** WORK REQUIRED **
Search the data below for the string "Zeile" and copy all lines where it shows up.

** RECORDS **
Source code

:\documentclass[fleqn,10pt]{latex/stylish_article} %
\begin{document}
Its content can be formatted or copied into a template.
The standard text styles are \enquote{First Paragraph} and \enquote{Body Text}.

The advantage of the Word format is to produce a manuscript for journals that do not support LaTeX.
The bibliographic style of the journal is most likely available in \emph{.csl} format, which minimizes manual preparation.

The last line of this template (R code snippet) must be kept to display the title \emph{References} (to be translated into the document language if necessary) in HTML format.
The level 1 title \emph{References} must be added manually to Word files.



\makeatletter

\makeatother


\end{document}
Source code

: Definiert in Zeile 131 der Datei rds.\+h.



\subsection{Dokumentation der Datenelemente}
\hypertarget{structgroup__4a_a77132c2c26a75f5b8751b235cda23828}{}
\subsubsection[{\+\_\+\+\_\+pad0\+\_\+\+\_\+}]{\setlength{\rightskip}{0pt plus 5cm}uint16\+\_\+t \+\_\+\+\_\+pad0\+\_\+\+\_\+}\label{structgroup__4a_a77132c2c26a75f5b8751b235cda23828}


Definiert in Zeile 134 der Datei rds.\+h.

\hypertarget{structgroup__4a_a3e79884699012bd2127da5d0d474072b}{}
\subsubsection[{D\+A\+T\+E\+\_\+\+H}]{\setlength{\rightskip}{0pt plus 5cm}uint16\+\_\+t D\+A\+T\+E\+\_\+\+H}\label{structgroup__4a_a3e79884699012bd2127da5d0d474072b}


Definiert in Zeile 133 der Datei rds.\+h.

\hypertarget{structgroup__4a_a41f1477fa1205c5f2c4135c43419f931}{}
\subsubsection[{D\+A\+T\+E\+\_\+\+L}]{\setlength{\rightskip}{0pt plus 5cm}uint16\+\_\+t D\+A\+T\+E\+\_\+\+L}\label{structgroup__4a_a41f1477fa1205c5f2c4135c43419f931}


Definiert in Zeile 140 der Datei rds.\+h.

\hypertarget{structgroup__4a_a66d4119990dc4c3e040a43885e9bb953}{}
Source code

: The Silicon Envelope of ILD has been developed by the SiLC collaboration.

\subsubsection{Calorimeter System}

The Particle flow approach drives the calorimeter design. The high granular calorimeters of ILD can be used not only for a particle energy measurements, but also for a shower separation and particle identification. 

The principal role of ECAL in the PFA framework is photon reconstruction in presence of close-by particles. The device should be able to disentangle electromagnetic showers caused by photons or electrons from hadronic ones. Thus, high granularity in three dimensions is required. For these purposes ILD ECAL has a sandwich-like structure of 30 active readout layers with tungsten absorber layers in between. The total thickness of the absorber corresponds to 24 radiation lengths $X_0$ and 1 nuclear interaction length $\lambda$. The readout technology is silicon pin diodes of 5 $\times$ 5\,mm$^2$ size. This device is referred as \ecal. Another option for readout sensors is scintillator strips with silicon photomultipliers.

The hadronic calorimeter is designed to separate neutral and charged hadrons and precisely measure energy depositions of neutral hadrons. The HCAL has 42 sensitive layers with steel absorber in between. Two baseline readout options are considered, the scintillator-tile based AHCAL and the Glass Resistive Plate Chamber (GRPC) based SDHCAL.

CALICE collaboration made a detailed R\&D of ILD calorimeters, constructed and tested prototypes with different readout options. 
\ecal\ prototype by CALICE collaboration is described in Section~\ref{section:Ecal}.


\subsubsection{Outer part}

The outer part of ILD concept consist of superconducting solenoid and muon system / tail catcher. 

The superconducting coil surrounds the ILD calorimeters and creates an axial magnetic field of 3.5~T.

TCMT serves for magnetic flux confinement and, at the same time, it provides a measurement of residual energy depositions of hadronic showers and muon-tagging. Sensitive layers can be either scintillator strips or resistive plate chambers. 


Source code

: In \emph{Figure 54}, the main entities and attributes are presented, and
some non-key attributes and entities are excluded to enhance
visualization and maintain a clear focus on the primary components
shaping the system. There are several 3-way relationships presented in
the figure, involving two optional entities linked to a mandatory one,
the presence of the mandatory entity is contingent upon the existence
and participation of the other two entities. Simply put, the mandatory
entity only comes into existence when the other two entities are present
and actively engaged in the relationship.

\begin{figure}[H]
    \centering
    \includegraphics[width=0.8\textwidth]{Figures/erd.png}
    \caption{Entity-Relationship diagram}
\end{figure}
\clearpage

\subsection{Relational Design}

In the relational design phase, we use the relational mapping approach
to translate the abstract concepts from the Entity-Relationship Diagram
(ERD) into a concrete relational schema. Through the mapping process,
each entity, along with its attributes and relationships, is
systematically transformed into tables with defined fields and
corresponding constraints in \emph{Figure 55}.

** OUTPUT BELOW **
: Definiert in Zeile 131 der Datei rds.\+h.
Definiert in Zeile 134 der Datei rds.\+h.
Definiert in Zeile 133 der Datei rds.\+h.
Definiert in Zeile 140 der Datei rds.\+h.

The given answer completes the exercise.